The company was started five years ago with two first-generation Americans of African parentage, Sambou Makalou and Karim Morsli, whose families come from Mali and Algeria.

Morsli, the company’s CEO, says when he was working for a multi-national oil services firm in West Africa a few years ago he realized that there was a huge pool of skilled labor in Africa that was not being tapped.

Morsli says he and his partner chose Accra because Ghana has an established infrastructure that is cheaper and more accessible than South Africa’s. “South Africa is much more expensive right now -- more expensive than India for [establishing] a call center. From a cost advantage, South Africa [was not much more competitive than] India and the Philippines. Accra has a lower cost structure and huge labor pool. It has a lot more to promise than any other country in Africa.”

Moreover, he says the international management consulting firm A.T. Kearney has named Ghana as one of the top 40 places in the world to set up an out-sourcing business.

For one thing, he says Ghana has a tradition of hospitality well suited for customer service: “If you were to fly to Accra, the first thing you hear is “Welcome.” It’s in the nature of the people of Ghana to be very open, friendly, (and) patient. [Customers] are all dying for that human touch when we have a problem and not only [want to] hear some sort of compassion but [also want to] be able to be assisted and resolve our issues. And that’s what we can definitely offer with our people in Ghana.”

Morsli says US companies seeking to outsource work prefer to spread their investments around the world: “Like any investor, you never want to have all your eggs in one basket should anything happen. In India, the Philippines …where there are call centers, you have some risk and political instability. Also, we’ve seen since 9/11 issues such as disaster recovery: What if something happens, what does (a company) do? If a company has all its resources tied up in one place and if something bad happens – an act of God or something else to that location – then they will be in trouble. “

Over the past few years, Rising Data Solutions has employed dozens of skilled Ghanaians. Today the company is re-tooling and will re-open in Accra within a few months. Within the next two years, it hopes to employ over a thousand agents handling phone queries from the US and Great Britain. It has also recruited at least two new clients from the travel and financial services industries within the United States.

Morsli says Ghanaian officials have supported the venture, although initially there was some concern over the plan to use the Internet to place the telephone calls from Ghana to the US. The plan bypasses the less reliable state phone company, which is also a source of revenue for the government:

“When we started a years ago, there was a lot of stigma over what we call Voice over Internet Protocol, there was big confusion among government officials about the way we were using it. If we use Voice over Internet Protocol for the needs of the business, it is acceptable, but if you use it in Ghana to call a relative overseas, that is considered illegal. So they had to understand we were using it within legal bounds.… The contentious point was talking, involving and educating the government, and making them understand that…if we couldn’t use Voice over Internet Protocol, there was no way we could set up a call center in Ghana.”

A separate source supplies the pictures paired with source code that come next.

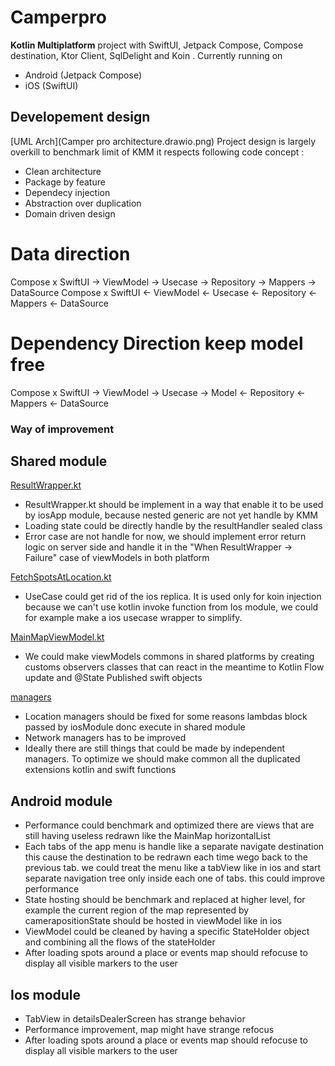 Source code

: # Camperpro 
**Kotlin Multiplatform** project with SwiftUI, Jetpack Compose, Compose destination, Ktor Client,
SqlDelight and Koin
. Currently running on
* Android (Jetpack Compose)
* iOS (SwiftUI)

## Developement design 
[UML Arch](Camper pro architecture.drawio.png)
Project design is largely overkill to benchmark limit of KMM it respects following code concept :  
- Clean architecture  
- Package by feature
- Dependecy injection
- Abstraction over duplication 
- Domain driven design 

# Data direction
Compose x SwiftUI -> ViewModel -> Usecase -> Repository -> Mappers -> DataSource
Compose x SwiftUI <- ViewModel <- Usecase <- Repository <- Mappers <- DataSource

# Dependency Direction keep model free
Compose x SwiftUI -> ViewModel -> Usecase -> Model <- Repository <- Mappers <- DataSource

### Way of improvement


## Shared module

[ResultWrapper.kt](/shared/src/commonMain/kotlin/com/example/camperpro/data/ResultWrapper.kt)
- ResultWrapper.kt should be implement in a way that enable it to be used by iosApp module, 
  because nested generic are not yet handle by KMM   
- Loading state could be directly handle by the resultHandler sealed class
- Error case are not handle for now, we should implement error return logic on server side and 
  handle it in the "When ResultWrapper -> Failure" case of viewModels in both platform 

[FetchSpotsAtLocation.kt](/shared/src/commonMain/kotlin/com/example/camperpro/domain/usecases/FetchSpotsAtLocation.kt)
- UseCase could get rid of the ios replica. It is used only for koin injection because we can't use 
  kotlin  invoke function from Ios module, we could for example make a ios usecase wrapper to 
  simplify.

[MainMapViewModel.kt](/androidApp/src/main/java/com/example/camperpro/android/mainmap/MainMapViewModel.kt)
- We could make viewModels commons in shared platforms by creating customs observers classes 
  that can react in the meantime to Kotlin Flow update and @State Published swift objects 

[managers](/shared/src/commonMain/kotlin/com/example/camperpro/managers)
- Location managers should be fixed for some reasons lambdas block passed by iosModule donc 
  execute in shared module
- Network managers has to be improved 
- Ideally there are still things that could be made by independent managers. To optimize we 
  should make common all the duplicated extensions kotlin and swift functions   


## Android module

- Performance could benchmark and optimized there are views that are still having useless 
  redrawn like the MainMap horizontalList
- Each tabs of the app menu is handle like a separate navigate destination this cause the 
  destination to be redrawn each time wego back to the previous tab. we could treat the menu 
  like a tabView like in ios and start separate navigation tree only inside each one of tabs. 
  this could improve performance
- State hosting should be benchmark and replaced at higher level, for example the current region 
  of the map represented by camerapositionState should be hosted in viewModel like in ios
- ViewModel could be cleaned by having a specific StateHolder object and combining all the flows 
  of the stateHolder
- After loading spots around a place or events map should refocuse to display all visible
  markers to the user

## Ios module
  
- TabView in detailsDealerScreen has strange behavior
- Performance improvement, map might have strange refocus
- After loading spots around a place or events map should refocuse to display all visible 
  markers to the user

Morsli says Rising Data Solutions is contributing, at least in some small measure, to helping to reverse the brain drain in Ghana: ”There was a very good pocket of very smart software engineers with university degrees and who are self taught. It is clear to me that if we had not provided them with an opportunity to do something locally and stay in their country and earn a good living, there was a strong likelihood they might have been on the first plane out.” Not only that, but he says a large number of Ghanaians based in the US are submitting their CVs to the company – for a job back home.